Loin du jargon économiste, des lapalissades de la psychologie, des jérémiades à l’eau de rose, je pisse de l’encre comme une seiche. Je fume comme l’aube quand le soleil se lève sur les russules roses et l’asphalte mouillée. Il m’arrive de glisser dans une autre dimension. Un mot qui manque dans une phrase peut en être l’accès, une virgule mal placée, une syllabe en trop, un paragraphe ouvert et qui ne ferme plus, un sens qui m’échappe, une image qui fuit. J’en sors liquéfié comme le sang d’une blessure. Les pas de l’encre sur la page ne se lisent qu’en braille. Il y a lieu alors de s’interroger sur la pertinence de la mémoire, cette main aux doigts boudinés de rhumatismes et d’archétypes, ce doigt blessé triturant le réel. Il suffit de quelques pas pour revenir au point de départ. On ne distingue plus le plancher du plafond. J’y croise des paysans têtus, fermés comme une pierre, qui haïssent les arbres. Ils les nanisent ou les abattent. Si le s se confond avec le m, les autres lettres gardent leur dignité mais ne veulent plus rien dire. Le genou gauche d’une phrase refuse de plier mais son coude s’évase pour happer la lumière.

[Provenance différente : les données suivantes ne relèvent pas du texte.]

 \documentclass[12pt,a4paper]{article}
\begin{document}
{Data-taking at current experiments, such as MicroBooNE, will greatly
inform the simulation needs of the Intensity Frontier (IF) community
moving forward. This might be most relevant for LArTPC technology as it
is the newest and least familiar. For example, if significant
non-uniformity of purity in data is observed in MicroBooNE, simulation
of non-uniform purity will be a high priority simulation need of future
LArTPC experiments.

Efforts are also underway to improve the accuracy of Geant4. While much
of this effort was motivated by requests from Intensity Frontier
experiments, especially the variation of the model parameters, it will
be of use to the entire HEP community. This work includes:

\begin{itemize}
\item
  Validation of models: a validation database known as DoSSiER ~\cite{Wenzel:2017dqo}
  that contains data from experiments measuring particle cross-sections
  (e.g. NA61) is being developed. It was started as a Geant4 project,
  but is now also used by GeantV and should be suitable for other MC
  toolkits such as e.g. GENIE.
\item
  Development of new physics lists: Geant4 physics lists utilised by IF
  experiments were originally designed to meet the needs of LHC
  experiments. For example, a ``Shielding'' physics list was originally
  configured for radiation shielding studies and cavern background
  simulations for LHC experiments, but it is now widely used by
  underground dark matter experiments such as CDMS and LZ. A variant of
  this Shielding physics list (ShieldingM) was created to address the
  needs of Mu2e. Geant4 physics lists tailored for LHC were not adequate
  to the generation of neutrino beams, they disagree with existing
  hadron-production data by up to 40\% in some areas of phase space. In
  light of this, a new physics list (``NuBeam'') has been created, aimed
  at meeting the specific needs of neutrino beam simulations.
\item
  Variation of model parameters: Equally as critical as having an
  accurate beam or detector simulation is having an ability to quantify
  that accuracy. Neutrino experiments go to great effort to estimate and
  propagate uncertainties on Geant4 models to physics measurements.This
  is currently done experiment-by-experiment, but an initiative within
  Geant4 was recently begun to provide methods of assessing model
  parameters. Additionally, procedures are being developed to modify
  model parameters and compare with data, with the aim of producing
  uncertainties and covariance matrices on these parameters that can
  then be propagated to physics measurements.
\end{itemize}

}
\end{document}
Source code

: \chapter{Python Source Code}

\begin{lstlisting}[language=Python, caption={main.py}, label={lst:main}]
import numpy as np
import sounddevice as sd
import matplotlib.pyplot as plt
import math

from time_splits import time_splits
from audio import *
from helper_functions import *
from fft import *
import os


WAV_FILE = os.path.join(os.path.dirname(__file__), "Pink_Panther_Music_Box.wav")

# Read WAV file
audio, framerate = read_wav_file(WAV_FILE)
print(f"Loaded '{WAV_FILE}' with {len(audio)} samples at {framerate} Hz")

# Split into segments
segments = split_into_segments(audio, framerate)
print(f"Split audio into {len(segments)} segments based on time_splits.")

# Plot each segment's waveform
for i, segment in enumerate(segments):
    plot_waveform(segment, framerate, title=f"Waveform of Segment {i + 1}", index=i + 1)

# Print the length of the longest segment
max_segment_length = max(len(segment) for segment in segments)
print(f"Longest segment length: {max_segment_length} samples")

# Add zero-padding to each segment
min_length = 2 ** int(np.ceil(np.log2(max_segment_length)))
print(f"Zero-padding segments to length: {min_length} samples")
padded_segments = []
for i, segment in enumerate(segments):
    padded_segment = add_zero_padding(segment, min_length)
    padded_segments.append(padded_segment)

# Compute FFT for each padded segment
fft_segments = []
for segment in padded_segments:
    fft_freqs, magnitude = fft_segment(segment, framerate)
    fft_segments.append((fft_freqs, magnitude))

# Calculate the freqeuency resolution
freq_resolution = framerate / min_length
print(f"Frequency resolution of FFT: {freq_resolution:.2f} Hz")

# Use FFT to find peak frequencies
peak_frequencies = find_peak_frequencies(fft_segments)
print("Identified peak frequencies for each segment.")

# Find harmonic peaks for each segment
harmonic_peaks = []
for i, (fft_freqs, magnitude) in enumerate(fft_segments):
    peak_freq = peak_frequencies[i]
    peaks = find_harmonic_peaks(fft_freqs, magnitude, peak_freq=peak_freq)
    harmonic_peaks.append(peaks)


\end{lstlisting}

La plupart du temps, j’écris à la sauvette, entre deux cris d’oiseau, d’un pas sur le papier ou d’un geste à la main, d’un doigt de confiture sur le pain noir des jours. J’écris comme une herbe se dresse, comme tombe la pluie, comme un noyau de prune. J’écris avec des mots en forme de mie de pain, avec des mots touillant la sauce des images, les assiettes ébréchées, le bol des métaphores. Je redeviens l’enfant, tombeur de pluie, rêveur de pommes, coloriste de l’ombre, l’oiseau pur du délire évadé de sa cage. Mes images galopent du geste à la parole, de la rétine au cerveau, du dictionnaire au cœur. Il nous faut bien remplir le vide, donner à l’ombre un semblant de visage. Je parle d’homme à homme, en homme simplement.